Yapılan toplantıların ortaya çıkmasının ardından Patel, Uganda'ya yaptığı resmi ziyareti yarıda keserek, İngiltere'ye döndü. Dün gün içerisinde bazı sosyal medya kullanıcıları, Patel'in uçağını anlık takip etti.

Uçağında internet bağlantısı olmadığı için hemen herkes Bakan'ın İngiltere'ye indiği sırada siyasete yaşanan çalkantılardan da bihaber olacağının farkındaydı.

Akşam saatlerinde Patel'in görevinden istifa ettiğinin açıklanması da gün boyunca süren söylentilere bir son verdi.

Patel'in istifası, May hükümeti için oldukça sıkıntılı bir dönemde geldi.

Zira Dışişleri Bakanı Johnson da son dönemde İran'da hapis cezasına çarptırılan İran asıllı bir İngiliz vatandaşının bu ülkede "gazetecilik eğitim" verdiği yönündeki hatalı beyanından dolayı eleştiri oklarının hedefinde bulunuyor. Johnson'ın bu sözlerinin İran asıllı İngiliz vatandaşının hapis cezasının artırılmasına neden olmasından kaygı duyuluyor.

Ayrıca, kısa bir süre önce kadınlara yönelik uygunsuz davranışlarda bulunduğu gerekçesiyle Sir Michael Fallon da savunma bakanlığından istifa etmişti.

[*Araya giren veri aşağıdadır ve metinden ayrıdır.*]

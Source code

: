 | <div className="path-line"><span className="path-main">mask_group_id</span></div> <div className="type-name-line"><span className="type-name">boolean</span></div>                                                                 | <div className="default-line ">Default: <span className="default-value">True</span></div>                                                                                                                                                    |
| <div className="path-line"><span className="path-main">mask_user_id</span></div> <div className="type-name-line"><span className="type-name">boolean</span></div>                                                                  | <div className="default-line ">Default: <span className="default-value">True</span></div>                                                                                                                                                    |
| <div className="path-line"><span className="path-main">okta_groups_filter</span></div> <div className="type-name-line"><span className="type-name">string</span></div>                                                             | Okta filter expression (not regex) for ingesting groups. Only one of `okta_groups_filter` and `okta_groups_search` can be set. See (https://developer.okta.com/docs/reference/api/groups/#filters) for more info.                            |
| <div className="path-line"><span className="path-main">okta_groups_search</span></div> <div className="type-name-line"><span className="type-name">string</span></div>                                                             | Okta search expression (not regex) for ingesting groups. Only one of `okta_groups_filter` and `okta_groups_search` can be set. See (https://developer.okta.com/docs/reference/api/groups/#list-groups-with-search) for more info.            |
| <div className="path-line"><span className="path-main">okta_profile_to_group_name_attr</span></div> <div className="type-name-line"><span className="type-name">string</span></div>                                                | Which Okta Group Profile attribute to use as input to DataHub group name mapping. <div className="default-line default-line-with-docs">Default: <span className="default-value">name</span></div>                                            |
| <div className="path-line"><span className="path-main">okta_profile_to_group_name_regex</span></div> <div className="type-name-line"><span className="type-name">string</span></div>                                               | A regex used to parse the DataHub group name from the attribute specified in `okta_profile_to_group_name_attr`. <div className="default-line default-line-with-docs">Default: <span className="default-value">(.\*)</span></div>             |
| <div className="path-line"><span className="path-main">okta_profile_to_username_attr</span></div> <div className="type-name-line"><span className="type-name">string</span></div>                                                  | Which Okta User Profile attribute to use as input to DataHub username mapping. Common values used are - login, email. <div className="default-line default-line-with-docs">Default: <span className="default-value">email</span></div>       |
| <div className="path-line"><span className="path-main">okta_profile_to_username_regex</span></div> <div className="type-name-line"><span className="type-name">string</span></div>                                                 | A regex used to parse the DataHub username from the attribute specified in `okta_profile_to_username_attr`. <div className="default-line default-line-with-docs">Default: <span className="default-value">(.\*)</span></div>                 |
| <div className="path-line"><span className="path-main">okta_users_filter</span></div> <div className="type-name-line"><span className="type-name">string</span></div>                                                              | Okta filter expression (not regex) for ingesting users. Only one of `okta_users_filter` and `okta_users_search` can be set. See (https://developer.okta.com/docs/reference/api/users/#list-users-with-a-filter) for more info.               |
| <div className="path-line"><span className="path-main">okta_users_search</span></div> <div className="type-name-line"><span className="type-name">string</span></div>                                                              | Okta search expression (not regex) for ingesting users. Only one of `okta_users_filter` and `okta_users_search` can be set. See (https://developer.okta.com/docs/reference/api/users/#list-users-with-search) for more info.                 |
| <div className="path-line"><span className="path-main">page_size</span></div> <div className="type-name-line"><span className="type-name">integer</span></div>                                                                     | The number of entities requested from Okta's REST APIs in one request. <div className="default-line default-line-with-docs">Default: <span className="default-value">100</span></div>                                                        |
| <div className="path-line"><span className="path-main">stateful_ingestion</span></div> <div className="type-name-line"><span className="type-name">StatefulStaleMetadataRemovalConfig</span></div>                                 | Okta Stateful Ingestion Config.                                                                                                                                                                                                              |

BBC Editörü Kuenssberg, May açısından bu haftanın oldukça kaotik geçtiğini belirterek, May'in özellikle Patel'in bu hafta içerisinde özür dilemek için yaptığı ziyaret sırasında Eylül ayındaki temaslarını söylememiş olmasından dolayı tepkili olduğuna dikkat çekiyor.